— Work instructions —
As you print the data below, keep every line exactly as it is and leave the images behind.

— Given records —
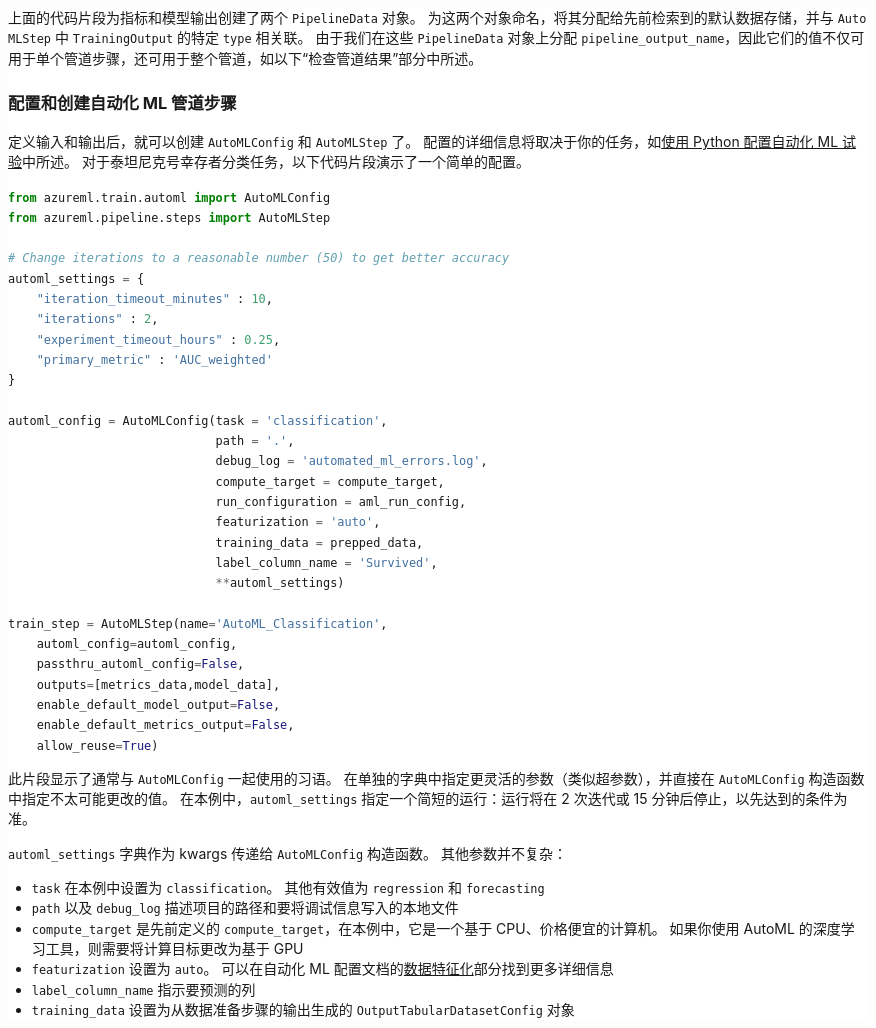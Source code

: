 上面的代码片段为指标和模型输出创建了两个 `PipelineData` 对象。 为这两个对象命名，将其分配给先前检索到的默认数据存储，并与 `AutoMLStep` 中 `TrainingOutput` 的特定 `type` 相关联。 由于我们在这些 `PipelineData` 对象上分配 `pipeline_output_name`，因此它们的值不仅可用于单个管道步骤，还可用于整个管道，如以下“检查管道结果”部分中所述。 

### <a name="configure-and-create-the-automated-ml-pipeline-step"></a>配置和创建自动化 ML 管道步骤

定义输入和输出后，就可以创建 `AutoMLConfig` 和 `AutoMLStep` 了。 配置的详细信息将取决于你的任务，如[使用 Python 配置自动化 ML 试验](./how-to-configure-auto-train.md)中所述。 对于泰坦尼克号幸存者分类任务，以下代码片段演示了一个简单的配置。

```python
from azureml.train.automl import AutoMLConfig
from azureml.pipeline.steps import AutoMLStep

# Change iterations to a reasonable number (50) to get better accuracy
automl_settings = {
    "iteration_timeout_minutes" : 10,
    "iterations" : 2,
    "experiment_timeout_hours" : 0.25,
    "primary_metric" : 'AUC_weighted'
}

automl_config = AutoMLConfig(task = 'classification',
                             path = '.',
                             debug_log = 'automated_ml_errors.log',
                             compute_target = compute_target,
                             run_configuration = aml_run_config,
                             featurization = 'auto',
                             training_data = prepped_data,
                             label_column_name = 'Survived',
                             **automl_settings)

train_step = AutoMLStep(name='AutoML_Classification',
    automl_config=automl_config,
    passthru_automl_config=False,
    outputs=[metrics_data,model_data],
    enable_default_model_output=False,
    enable_default_metrics_output=False,
    allow_reuse=True)
```
此片段显示了通常与 `AutoMLConfig` 一起使用的习语。 在单独的字典中指定更灵活的参数（类似超参数），并直接在 `AutoMLConfig` 构造函数中指定不太可能更改的值。 在本例中，`automl_settings` 指定一个简短的运行：运行将在 2 次迭代或 15 分钟后停止，以先达到的条件为准。

`automl_settings` 字典作为 kwargs 传递给 `AutoMLConfig` 构造函数。 其他参数并不复杂：

- `task` 在本例中设置为 `classification`。 其他有效值为 `regression` 和 `forecasting`
- `path` 以及 `debug_log` 描述项目的路径和要将调试信息写入的本地文件 
- `compute_target` 是先前定义的 `compute_target`，在本例中，它是一个基于 CPU、价格便宜的计算机。 如果你使用 AutoML 的深度学习工具，则需要将计算目标更改为基于 GPU
- `featurization` 设置为 `auto`。 可以在自动化 ML 配置文档的[数据特征化](./how-to-configure-auto-train.md#data-featurization)部分找到更多详细信息 
- `label_column_name` 指示要预测的列 
- `training_data` 设置为从数据准备步骤的输出生成的 `OutputTabularDatasetConfig` 对象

— Exercise solution —
Source code

: 上面的代码片段为指标和模型输出创建了两个 `PipelineData` 对象。 为这两个对象命名，将其分配给先前检索到的默认数据存储，并与 `AutoMLStep` 中 `TrainingOutput` 的特定 `type` 相关联。 由于我们在这些 `PipelineData` 对象上分配 `pipeline_output_name`，因此它们的值不仅可用于单个管道步骤，还可用于整个管道，如以下“检查管道结果”部分中所述。 

### <a name="configure-and-create-the-automated-ml-pipeline-step"></a>配置和创建自动化 ML 管道步骤

定义输入和输出后，就可以创建 `AutoMLConfig` 和 `AutoMLStep` 了。 配置的详细信息将取决于你的任务，如[使用 Python 配置自动化 ML 试验](./how-to-configure-auto-train.md)中所述。 对于泰坦尼克号幸存者分类任务，以下代码片段演示了一个简单的配置。

```python
from azureml.train.automl import AutoMLConfig
from azureml.pipeline.steps import AutoMLStep

# Change iterations to a reasonable number (50) to get better accuracy
automl_settings = {
    "iteration_timeout_minutes" : 10,
    "iterations" : 2,
    "experiment_timeout_hours" : 0.25,
    "primary_metric" : 'AUC_weighted'
}

automl_config = AutoMLConfig(task = 'classification',
                             path = '.',
                             debug_log = 'automated_ml_errors.log',
                             compute_target = compute_target,
                             run_configuration = aml_run_config,
                             featurization = 'auto',
                             training_data = prepped_data,
                             label_column_name = 'Survived',
                             **automl_settings)

train_step = AutoMLStep(name='AutoML_Classification',
    automl_config=automl_config,
    passthru_automl_config=False,
    outputs=[metrics_data,model_data],
    enable_default_model_output=False,
    enable_default_metrics_output=False,
    allow_reuse=True)
```
此片段显示了通常与 `AutoMLConfig` 一起使用的习语。 在单独的字典中指定更灵活的参数（类似超参数），并直接在 `AutoMLConfig` 构造函数中指定不太可能更改的值。 在本例中，`automl_settings` 指定一个简短的运行：运行将在 2 次迭代或 15 分钟后停止，以先达到的条件为准。

`automl_settings` 字典作为 kwargs 传递给 `AutoMLConfig` 构造函数。 其他参数并不复杂：

- `task` 在本例中设置为 `classification`。 其他有效值为 `regression` 和 `forecasting`
- `path` 以及 `debug_log` 描述项目的路径和要将调试信息写入的本地文件 
- `compute_target` 是先前定义的 `compute_target`，在本例中，它是一个基于 CPU、价格便宜的计算机。 如果你使用 AutoML 的深度学习工具，则需要将计算目标更改为基于 GPU
- `featurization` 设置为 `auto`。 可以在自动化 ML 配置文档的[数据特征化](./how-to-configure-auto-train.md#data-featurization)部分找到更多详细信息 
- `label_column_name` 指示要预测的列 
- `training_data` 设置为从数据准备步骤的输出生成的 `OutputTabularDatasetConfig` 对象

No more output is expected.